From: Anshuman Khandual <khandual@linux.vnet.ibm.com>
To: Dave Hansen <dave.hansen@intel.com>,
Anshuman Khandual <khandual@linux.vnet.ibm.com>,
linux-kernel@vger.kernel.org, linux-mm@kvack.org
Cc: mhocko@suse.com, vbabka@suse.cz, mgorman@suse.de,
minchan@kernel.org, aneesh.kumar@linux.vnet.ibm.com,
bsingharora@gmail.com, srikar@linux.vnet.ibm.com,
haren@linux.vnet.ibm.com, jglisse@redhat.com,
dan.j.williams@intel.com
Subject: Re: [RFC V2 11/12] mm: Tag VMA with VM_CDM flag during page fault
Date: Tue, 31 Jan 2017 10:40:07 +0530 [thread overview]
Message-ID: <01ed36eb-bb1d-bb75-57f9-90159985e75e@linux.vnet.ibm.com> (raw)

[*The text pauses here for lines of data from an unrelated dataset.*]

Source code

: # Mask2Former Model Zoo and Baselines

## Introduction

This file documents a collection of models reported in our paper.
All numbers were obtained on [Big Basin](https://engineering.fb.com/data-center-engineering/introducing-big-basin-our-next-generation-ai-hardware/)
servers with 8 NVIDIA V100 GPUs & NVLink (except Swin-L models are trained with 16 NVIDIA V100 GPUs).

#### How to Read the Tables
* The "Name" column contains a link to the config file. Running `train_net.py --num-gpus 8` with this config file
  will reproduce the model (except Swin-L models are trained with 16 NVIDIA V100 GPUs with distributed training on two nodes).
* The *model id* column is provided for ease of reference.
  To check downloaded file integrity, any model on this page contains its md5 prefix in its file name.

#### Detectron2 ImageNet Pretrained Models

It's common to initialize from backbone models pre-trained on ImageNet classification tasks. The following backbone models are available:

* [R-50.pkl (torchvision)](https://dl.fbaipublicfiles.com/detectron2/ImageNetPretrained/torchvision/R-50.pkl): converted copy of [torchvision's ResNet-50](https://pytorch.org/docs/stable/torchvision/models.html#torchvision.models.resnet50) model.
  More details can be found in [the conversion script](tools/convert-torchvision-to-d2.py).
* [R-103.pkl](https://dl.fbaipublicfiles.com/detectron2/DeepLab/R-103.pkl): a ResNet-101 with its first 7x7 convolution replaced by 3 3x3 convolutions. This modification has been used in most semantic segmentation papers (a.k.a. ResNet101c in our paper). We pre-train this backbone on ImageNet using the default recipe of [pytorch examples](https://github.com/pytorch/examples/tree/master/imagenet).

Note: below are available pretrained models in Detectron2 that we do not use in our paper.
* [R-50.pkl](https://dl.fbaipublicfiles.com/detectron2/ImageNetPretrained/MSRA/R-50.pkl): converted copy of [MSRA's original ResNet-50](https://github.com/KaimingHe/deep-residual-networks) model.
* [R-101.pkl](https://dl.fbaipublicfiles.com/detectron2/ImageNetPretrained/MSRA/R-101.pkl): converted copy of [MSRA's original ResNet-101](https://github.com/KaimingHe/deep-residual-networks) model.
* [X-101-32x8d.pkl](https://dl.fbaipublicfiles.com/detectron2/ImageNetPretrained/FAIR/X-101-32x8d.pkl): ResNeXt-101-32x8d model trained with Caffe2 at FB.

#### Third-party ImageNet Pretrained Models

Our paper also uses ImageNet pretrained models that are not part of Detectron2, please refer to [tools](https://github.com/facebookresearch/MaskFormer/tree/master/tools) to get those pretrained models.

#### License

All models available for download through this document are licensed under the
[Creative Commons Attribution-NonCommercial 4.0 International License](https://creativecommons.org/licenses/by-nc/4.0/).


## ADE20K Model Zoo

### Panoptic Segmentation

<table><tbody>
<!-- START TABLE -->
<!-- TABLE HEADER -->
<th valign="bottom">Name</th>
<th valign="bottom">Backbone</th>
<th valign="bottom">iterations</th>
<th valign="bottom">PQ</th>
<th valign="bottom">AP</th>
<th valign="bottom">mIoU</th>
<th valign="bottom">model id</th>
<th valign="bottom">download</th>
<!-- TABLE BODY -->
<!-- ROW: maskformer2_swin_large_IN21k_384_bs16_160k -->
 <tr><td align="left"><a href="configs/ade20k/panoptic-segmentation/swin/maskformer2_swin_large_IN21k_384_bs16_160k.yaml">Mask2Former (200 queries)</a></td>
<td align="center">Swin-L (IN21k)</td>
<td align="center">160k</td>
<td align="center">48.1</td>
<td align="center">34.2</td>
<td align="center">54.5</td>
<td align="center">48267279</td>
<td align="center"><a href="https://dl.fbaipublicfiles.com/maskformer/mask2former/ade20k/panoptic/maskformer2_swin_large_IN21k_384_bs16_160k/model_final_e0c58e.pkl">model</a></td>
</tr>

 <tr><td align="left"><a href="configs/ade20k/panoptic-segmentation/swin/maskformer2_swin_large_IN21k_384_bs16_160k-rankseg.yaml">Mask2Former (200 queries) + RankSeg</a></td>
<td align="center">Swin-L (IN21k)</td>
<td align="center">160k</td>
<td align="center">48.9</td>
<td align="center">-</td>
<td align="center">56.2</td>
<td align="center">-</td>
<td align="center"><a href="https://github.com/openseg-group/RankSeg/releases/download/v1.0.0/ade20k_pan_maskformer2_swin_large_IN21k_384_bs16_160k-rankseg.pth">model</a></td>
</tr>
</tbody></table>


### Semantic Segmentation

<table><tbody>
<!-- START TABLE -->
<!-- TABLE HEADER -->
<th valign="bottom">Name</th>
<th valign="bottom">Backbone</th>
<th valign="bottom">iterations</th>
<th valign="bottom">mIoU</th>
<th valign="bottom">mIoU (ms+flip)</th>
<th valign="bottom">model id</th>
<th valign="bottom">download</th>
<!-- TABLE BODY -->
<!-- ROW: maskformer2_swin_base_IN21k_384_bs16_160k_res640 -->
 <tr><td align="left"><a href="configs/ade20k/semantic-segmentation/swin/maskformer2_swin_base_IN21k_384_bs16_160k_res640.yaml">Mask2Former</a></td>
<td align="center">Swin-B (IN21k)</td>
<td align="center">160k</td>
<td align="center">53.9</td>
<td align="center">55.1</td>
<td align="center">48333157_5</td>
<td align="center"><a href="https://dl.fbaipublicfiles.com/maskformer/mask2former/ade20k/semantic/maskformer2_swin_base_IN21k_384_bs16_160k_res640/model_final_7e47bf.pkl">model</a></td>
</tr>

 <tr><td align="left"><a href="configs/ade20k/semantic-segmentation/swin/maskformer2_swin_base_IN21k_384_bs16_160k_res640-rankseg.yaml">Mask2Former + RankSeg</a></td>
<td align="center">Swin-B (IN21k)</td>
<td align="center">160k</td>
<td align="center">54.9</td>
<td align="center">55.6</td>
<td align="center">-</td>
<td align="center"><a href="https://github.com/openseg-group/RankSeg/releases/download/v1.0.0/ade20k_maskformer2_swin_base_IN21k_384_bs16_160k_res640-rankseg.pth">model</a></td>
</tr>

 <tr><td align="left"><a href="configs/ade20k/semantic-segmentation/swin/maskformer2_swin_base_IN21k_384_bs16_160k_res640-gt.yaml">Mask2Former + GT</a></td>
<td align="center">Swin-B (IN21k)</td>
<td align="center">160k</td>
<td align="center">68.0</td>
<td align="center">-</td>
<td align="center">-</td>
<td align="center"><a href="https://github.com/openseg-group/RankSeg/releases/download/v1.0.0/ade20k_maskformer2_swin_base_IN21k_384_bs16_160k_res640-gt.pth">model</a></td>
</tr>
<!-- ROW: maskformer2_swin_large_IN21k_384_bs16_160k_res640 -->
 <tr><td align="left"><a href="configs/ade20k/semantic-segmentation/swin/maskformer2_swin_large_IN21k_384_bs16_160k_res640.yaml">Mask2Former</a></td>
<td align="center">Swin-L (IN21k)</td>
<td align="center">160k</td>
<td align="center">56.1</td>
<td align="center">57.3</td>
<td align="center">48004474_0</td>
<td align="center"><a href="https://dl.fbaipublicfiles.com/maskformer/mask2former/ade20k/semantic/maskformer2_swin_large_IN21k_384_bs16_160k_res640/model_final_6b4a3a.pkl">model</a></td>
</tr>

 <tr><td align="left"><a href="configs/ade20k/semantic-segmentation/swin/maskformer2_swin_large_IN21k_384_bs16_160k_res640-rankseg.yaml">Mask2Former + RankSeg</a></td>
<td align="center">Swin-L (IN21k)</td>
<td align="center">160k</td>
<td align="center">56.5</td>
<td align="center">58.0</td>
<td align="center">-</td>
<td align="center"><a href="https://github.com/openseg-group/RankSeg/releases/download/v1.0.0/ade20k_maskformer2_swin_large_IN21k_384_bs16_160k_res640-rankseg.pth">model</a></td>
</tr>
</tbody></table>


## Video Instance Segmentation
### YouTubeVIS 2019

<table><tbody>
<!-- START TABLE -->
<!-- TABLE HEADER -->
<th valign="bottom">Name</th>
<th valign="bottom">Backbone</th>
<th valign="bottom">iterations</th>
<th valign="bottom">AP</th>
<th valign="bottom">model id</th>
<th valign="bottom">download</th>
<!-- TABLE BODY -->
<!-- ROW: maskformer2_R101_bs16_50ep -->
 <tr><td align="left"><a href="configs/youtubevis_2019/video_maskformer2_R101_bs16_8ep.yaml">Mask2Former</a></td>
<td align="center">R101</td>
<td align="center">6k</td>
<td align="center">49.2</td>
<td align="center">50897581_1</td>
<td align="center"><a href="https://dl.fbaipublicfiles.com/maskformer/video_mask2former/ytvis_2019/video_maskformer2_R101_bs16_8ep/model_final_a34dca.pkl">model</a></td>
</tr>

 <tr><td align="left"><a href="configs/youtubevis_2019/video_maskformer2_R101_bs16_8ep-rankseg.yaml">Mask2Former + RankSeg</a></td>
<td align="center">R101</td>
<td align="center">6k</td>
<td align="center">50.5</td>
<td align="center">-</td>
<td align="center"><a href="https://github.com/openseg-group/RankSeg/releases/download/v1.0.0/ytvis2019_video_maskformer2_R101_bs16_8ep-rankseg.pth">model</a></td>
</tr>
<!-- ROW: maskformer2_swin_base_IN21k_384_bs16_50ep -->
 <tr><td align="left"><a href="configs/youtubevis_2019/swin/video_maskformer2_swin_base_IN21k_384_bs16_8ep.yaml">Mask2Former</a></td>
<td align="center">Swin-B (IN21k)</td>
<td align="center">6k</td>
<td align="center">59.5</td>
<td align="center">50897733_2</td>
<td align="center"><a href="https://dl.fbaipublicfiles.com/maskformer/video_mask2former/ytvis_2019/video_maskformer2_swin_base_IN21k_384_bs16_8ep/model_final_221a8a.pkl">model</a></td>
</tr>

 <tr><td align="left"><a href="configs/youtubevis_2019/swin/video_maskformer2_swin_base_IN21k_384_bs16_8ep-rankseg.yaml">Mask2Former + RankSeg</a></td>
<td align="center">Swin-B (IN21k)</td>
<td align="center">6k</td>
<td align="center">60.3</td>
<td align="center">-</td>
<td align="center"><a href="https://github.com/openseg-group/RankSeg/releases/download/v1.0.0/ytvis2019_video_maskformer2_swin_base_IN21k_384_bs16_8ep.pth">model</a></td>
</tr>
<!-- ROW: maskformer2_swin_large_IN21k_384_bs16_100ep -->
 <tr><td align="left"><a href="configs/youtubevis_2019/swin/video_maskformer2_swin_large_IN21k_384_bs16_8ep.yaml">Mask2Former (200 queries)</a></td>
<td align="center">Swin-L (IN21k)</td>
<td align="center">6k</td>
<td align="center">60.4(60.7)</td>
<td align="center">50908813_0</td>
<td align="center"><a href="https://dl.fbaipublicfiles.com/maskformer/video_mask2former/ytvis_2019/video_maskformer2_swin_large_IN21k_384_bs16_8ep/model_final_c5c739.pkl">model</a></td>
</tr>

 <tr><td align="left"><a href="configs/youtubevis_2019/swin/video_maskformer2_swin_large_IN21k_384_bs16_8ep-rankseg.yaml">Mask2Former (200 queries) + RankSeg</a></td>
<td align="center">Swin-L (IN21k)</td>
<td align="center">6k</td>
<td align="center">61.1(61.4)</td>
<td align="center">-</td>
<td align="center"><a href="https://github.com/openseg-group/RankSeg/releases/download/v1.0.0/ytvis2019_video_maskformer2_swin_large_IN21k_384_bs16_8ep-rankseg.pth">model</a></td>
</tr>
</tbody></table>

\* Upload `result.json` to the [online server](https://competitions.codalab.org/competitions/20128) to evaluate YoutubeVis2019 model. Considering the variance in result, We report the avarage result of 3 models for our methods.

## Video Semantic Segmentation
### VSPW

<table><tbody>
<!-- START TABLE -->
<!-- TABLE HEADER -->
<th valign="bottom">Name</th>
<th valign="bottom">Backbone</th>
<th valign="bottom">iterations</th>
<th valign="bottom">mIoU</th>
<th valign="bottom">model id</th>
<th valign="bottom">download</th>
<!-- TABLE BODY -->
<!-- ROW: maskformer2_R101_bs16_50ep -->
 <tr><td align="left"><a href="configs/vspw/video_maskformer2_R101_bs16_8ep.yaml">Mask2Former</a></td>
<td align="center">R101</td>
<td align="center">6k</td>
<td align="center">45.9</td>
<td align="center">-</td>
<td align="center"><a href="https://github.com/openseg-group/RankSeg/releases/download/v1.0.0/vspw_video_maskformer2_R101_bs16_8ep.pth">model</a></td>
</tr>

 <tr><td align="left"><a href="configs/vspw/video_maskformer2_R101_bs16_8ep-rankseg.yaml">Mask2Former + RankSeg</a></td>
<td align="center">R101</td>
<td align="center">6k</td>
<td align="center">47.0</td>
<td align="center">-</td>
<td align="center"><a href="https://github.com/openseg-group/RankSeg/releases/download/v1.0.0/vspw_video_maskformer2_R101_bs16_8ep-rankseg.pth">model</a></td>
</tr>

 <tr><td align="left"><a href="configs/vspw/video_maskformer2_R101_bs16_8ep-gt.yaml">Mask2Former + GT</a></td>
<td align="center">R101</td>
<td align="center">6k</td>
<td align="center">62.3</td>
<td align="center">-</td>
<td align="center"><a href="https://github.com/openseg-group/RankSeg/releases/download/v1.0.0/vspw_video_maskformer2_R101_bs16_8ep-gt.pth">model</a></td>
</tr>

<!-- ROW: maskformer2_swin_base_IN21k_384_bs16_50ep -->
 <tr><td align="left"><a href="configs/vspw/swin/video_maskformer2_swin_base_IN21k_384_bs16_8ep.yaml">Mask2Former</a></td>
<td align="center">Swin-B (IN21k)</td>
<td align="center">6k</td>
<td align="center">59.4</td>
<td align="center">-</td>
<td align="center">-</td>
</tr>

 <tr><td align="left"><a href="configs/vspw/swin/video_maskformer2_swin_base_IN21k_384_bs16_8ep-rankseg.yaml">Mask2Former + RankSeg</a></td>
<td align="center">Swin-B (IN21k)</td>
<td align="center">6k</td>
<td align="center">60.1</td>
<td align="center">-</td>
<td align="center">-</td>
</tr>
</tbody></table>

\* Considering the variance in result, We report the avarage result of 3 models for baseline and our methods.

In-Reply-To: <5f1ec7f6-16d3-8653-4494-50e124916a9e@intel.com>
On 01/30/2017 11:21 PM, Dave Hansen wrote:
> Here's the flag definition:
>
>> +#ifdef CONFIG_COHERENT_DEVICE
>> +#define VM_CDM 0x00800000 /* Contains coherent device memory */
>> +#endif
>
> But it doesn't match the implementation:
>
>> +#ifdef CONFIG_COHERENT_DEVICE
>> +static void mark_vma_cdm(nodemask_t *nmask,
>> + struct page *page, struct vm_area_struct *vma)
>> +{
>> + if (!page)
>> + return;
>> +
>> + if (vma->vm_flags & VM_CDM)
>> + return;
>> +
>> + if (nmask && !nodemask_has_cdm(*nmask))
>> + return;
>> +
>> + if (is_cdm_node(page_to_nid(page)))
>> + vma->vm_flags |= VM_CDM;
>> +}
>
> That flag is a one-way trip. Any VMA with that flag set on it will keep
> it for the life of the VMA, despite whether it has CDM pages in it now
> or not. Even if you changed the policy back to one that doesn't allow
> CDM and forced all the pages to be migrated out.
Right, we have this limitation right now. But as I have mentioned in the
reply on the other thread, will work towards both static and runtime
re-evaluation of the VMA flag next time around.
>
> This also assumes that the only way to get a page mapped into a VMA is
> via alloc_pages_vma(). Do the NUMA migration APIs use this path?
Right now I have just taken care of these two paths.
* Page fault path
* mbind() path
agreed, will work on the NUMA migration APIs paths next. Wondering if
I need to update for migrate_pages() kernel API also as it will be
used by the driver or should the driver tag the VMA explicitly knowing
what has just happened ? I had also mentioned about this in the cover
letter :) But as you have pointed out will move the documentation
to the patches.
"
VM_CDM tagged VMA:
There are two parts to this problem.
* How to mark a VMA with VM_CDM ?
- During page fault path
- During mbind(MPOL_BIND) call
- Any other paths ?
- Should a driver mark a VMA with VM_CDM explicitly ?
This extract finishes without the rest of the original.